The latest, and by far the most ear-coitusingly blatant, ad campain targeting kids is the newest Rice Krispies commercial.
"The Krispies are bigger mommy."
"That's so they could put more goodness in there sweety."

What a crock of shit!
They've made them in a partial vacuum or something so that you pay maore money for less grains of rice!

Am I the only one who sees this crap!?
<end of rant, beginning of actual idea>

Something needs to be done to help screw proof the general public so that we can boycot these products and send a clear message to manufacturers that if they don't remove their peckers from our heinies post haste we have it in our power to bankrupt them.
To that end I propose a consumer watchdog website specifically targeting crooked advertising campains and shrinking products with life sized photos of things like the Devolution of the WagonWheel, and exposes just how the freaking Krispies got bigger.


for [mouseposture] http://upload.wikim...-pound-monopoly.jpg
[pocmloc, May 29 2010]

[link]






       I think this is just a rant and off-topic for the halfbakery. The "invention" is a website that documents in detail the thing that bugs you - that's not much of a novelty.   

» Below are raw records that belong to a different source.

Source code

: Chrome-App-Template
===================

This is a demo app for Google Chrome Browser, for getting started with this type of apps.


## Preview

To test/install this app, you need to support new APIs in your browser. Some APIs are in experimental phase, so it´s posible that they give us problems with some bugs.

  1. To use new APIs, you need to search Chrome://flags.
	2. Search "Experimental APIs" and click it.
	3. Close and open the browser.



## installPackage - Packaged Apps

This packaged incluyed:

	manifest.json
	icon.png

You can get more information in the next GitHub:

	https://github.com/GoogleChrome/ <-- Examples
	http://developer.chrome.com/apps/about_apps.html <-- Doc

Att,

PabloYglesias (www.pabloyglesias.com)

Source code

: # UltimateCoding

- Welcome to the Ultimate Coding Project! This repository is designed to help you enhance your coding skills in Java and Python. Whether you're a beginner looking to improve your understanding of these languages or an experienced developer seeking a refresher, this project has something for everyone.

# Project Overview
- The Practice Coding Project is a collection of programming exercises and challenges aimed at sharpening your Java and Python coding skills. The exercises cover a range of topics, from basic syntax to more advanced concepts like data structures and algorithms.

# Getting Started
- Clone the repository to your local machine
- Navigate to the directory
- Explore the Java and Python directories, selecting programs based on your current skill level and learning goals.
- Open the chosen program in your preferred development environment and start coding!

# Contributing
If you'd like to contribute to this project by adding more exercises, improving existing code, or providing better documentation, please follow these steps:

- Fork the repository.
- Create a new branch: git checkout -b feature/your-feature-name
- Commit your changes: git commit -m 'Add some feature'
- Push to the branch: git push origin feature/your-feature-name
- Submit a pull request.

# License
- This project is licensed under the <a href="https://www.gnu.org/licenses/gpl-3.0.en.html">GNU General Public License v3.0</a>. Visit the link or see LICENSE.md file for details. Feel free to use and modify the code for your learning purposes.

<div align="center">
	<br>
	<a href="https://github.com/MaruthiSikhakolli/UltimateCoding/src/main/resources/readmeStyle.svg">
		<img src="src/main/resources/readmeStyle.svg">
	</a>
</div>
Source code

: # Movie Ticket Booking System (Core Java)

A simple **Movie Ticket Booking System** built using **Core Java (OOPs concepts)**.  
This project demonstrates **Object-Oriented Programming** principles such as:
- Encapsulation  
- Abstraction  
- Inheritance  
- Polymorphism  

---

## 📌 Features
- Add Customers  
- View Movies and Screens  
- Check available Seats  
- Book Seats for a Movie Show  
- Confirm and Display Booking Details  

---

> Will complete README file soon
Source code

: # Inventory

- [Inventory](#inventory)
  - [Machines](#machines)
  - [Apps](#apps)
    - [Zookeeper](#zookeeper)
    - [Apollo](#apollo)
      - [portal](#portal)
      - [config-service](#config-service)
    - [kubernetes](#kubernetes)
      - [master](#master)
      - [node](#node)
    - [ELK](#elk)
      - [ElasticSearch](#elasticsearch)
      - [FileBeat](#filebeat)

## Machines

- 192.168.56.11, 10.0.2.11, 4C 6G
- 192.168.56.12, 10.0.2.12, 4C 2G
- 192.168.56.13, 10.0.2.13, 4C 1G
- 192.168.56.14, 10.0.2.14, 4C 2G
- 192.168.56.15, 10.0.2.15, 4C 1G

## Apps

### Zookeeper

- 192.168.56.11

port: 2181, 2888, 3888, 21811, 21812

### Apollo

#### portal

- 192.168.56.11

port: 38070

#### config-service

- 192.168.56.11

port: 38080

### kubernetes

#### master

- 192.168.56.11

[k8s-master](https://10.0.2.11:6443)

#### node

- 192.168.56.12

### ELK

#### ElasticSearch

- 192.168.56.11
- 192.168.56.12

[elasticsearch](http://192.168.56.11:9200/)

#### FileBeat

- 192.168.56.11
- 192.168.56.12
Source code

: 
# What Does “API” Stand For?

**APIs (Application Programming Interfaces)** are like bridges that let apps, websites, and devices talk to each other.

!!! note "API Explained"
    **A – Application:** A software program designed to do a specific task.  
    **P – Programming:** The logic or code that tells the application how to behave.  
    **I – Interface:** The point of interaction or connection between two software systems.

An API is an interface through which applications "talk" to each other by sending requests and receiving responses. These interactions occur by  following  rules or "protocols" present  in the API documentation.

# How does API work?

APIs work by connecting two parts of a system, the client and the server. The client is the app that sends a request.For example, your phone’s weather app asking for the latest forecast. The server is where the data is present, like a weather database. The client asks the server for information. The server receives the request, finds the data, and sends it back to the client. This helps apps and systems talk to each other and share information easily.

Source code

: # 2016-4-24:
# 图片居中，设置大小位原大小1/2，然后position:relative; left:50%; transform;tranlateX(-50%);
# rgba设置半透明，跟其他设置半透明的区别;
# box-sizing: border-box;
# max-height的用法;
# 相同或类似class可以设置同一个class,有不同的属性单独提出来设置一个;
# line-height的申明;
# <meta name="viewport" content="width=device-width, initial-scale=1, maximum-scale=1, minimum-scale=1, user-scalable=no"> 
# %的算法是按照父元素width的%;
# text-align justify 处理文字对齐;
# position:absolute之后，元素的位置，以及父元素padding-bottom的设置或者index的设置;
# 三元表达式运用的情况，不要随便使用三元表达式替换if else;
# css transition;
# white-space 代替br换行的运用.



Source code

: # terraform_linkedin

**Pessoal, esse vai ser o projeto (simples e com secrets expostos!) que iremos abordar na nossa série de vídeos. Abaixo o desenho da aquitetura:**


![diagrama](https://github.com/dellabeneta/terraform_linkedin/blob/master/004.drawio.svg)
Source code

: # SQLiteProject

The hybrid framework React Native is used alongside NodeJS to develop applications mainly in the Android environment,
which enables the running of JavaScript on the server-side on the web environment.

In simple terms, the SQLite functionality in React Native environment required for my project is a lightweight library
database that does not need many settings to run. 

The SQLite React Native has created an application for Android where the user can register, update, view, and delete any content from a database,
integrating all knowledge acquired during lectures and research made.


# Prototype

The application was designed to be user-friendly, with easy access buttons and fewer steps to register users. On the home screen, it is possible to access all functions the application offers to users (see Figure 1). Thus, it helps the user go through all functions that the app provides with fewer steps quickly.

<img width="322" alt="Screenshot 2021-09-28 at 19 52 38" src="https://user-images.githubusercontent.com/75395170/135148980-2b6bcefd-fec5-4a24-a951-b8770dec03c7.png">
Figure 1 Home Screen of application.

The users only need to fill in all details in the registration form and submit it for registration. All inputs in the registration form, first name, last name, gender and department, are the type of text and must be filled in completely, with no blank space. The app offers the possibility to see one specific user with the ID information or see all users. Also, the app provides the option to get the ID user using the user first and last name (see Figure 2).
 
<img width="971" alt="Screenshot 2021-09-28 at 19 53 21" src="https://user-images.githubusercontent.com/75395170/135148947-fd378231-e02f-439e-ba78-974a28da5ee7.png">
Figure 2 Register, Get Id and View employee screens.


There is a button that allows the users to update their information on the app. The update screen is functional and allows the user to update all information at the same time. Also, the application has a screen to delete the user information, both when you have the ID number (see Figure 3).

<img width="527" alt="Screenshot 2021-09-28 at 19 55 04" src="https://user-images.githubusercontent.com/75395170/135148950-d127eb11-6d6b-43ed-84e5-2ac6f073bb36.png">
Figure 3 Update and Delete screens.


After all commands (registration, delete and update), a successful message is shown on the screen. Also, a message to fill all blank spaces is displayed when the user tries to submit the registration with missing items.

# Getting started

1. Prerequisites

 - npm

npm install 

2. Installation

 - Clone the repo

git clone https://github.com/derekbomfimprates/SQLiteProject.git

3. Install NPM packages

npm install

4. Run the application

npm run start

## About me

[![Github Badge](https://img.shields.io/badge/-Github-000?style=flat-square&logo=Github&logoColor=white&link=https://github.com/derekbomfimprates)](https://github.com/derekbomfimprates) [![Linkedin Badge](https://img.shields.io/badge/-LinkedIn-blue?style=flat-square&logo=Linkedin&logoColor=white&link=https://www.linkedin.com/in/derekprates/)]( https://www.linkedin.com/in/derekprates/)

       How do you do "life-sized photos" online anyway?
jutta, May 29 2010
  

       Actually, that is an interesting question.   

       Is there some application which will recognise the size of the monitor and allow images to be displayed at the correct (or at least a constant) size?   

       And while we're on the topic, laptops and mobiles today are wayyy smaller than they were 50 years ago.
MaxwellBuchanan, May 29 2010
  

       And just what is life-sized anyway? Certainly there are upper and lower extremes for what can possibly be considered alive, but perhaps even these provide only thresholds over which meanings change. Certainly an ant of enormity in science fiction can not be considered life sized due to various physiological constraints placed on ants by the very nature of the workings of their biological mechanisms that give life. The same expectations can be applied to single cells, that they cannot exceed certain size constraints to become a menacing blob that terrorizes a small town of good natured-country folk, absorbing them as a cell would various molecules by mechanisms that are contingent on size alone. However, some eggs, such as those of large flightless bipedal birds and of large dinosaurs respectively are certainly single cellular, but rather exemplify the crossing of the aforementioned threshold. At the greatest extreme there is the conception of the planet Earth as a life form, which makes 'life-sized' quite a general proposition.
rcarty, May 29 2010
  

       Thanks for the category change jutta, I didn't see that one.
It would not document in detail the things that bug me. It would help educate the public about how large companies pull the wool over their eyes.
  

       Hmmm, I just assumed that computers could show real sized images. I don't know what I was thinking.
How about shown next to a common object. A coin or something.
  

       //A coin or something//
Real specie, or one of these adulterated, modern coins containing a quantity of metal not worth their face value?
mouseposture, May 29 2010
  

       This might seem somewhat less intuitive, but why not just chart reductions in Net Weight as opposed to MSRP? Not only would it be much easier to quantify, but you could research all the numbers online.
victory, May 29 2010
  

       It's called "product improvement". You get a smaller can at only a slightly higher price. So you benefit twice:   

       1. You get to hold less in your hand, and eat less garbage that kills you slowly (and now also softly).   

       2. You don't have to pay for the full planned price rise, while still compensating the producer for even more than they wanted.
pashute, May 31 2010
  

       //Something needs to be done to help screw proof the general public // I would suggest an Extinction Level Event. Those that survive will not be suckered into any puffed rice promises. Besides almost complete extinction, I do not think there is a way to "screw-proof" humans...
4whom, May 31 2010
  

       This has been happening since, well, the invention of something or other. Glad you took notice.   

       My personal favorite addition of 'perceived value add' is the 'whipped butter,' which is probably 30% air.